3人の王様1

彼の前前世は「偉大な王」だった。彼が生まれた事で世界が変わった。彼はあらゆる博愛と公平さを持って世界を治めた。


その次世、ある国の都市で孤独に生きる戦士として生まれた。
孤独が故に世界のあらゆる愛を感じて生涯を閉じた。誰にも愛される、太陽の臭いがする男だった。


そして今世。彼は自らが王の魂を引き継いでいることは知っていたが何者であるかは知らない。名前はイアン。戦士の魂に引き寄せられるように、ノトリアスクと言う場所で生まれた。

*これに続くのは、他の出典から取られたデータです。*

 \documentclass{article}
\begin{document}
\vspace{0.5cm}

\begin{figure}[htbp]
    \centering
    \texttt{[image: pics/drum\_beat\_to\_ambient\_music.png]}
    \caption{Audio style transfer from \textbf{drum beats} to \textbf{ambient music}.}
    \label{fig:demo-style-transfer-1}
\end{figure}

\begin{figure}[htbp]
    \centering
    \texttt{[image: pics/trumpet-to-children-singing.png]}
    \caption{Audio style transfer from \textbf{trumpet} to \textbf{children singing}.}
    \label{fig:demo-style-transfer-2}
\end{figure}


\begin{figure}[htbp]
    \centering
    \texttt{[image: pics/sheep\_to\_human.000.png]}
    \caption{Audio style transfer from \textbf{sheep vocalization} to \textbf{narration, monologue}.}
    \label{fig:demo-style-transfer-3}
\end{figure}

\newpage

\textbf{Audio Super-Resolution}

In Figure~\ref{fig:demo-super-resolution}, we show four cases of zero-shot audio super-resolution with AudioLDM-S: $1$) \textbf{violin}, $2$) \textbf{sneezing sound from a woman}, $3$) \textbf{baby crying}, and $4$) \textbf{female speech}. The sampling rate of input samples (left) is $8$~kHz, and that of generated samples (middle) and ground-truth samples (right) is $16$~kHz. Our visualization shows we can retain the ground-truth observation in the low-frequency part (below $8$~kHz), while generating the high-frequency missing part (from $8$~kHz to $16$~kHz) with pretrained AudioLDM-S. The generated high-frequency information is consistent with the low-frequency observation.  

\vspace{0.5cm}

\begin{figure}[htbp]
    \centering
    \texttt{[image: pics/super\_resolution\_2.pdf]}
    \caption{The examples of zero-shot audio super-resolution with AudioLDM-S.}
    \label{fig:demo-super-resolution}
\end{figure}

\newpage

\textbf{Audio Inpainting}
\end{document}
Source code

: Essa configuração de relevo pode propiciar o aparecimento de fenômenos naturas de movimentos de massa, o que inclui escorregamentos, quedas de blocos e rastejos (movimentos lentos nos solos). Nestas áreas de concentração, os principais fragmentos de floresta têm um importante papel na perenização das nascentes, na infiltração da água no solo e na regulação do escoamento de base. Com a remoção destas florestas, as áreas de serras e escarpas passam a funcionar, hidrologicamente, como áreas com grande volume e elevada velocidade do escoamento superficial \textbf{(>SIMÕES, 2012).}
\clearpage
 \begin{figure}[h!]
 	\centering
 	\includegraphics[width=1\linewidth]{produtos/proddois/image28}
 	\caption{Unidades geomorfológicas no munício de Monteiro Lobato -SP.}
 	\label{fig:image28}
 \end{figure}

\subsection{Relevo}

彼が世界の中でどのような役割を持っているか、誰も知らなかった。それ故、周囲は彼に「役立たず」と呼んだ。
彼が32になるとき、見知らぬ屈強な男が膝間付いた。
ダニーと名乗る37の男はイアンに涙を流しながら一生の守護を誓った。その証のために眼帯を付け、片目を封印した。誓いの覚悟を示すためである。
そしてダニーはイアンのソウルメイトであることを打ち明けた。


イアンはダニーに「風」の名を与えた。ダニーは霧を振り払う強風。希望の種を運ぶ風なのだ。

風はさらなる同志を探すために消えた。


程なくしてイアンの元にリアと名乗る14歳の少年が現れた。
彼は純粋であるが故に尊大で、愛と憎しみを内包する。
リアはイアンに抱きつき、小さな頃に遊んだブランコの話をした。イアンはリアに「水」の名を与えた。
彼の純粋さはあらゆる汚れを洗い流す水。命の始まりとなる水。


リアはダニーを探す旅に出て消えた。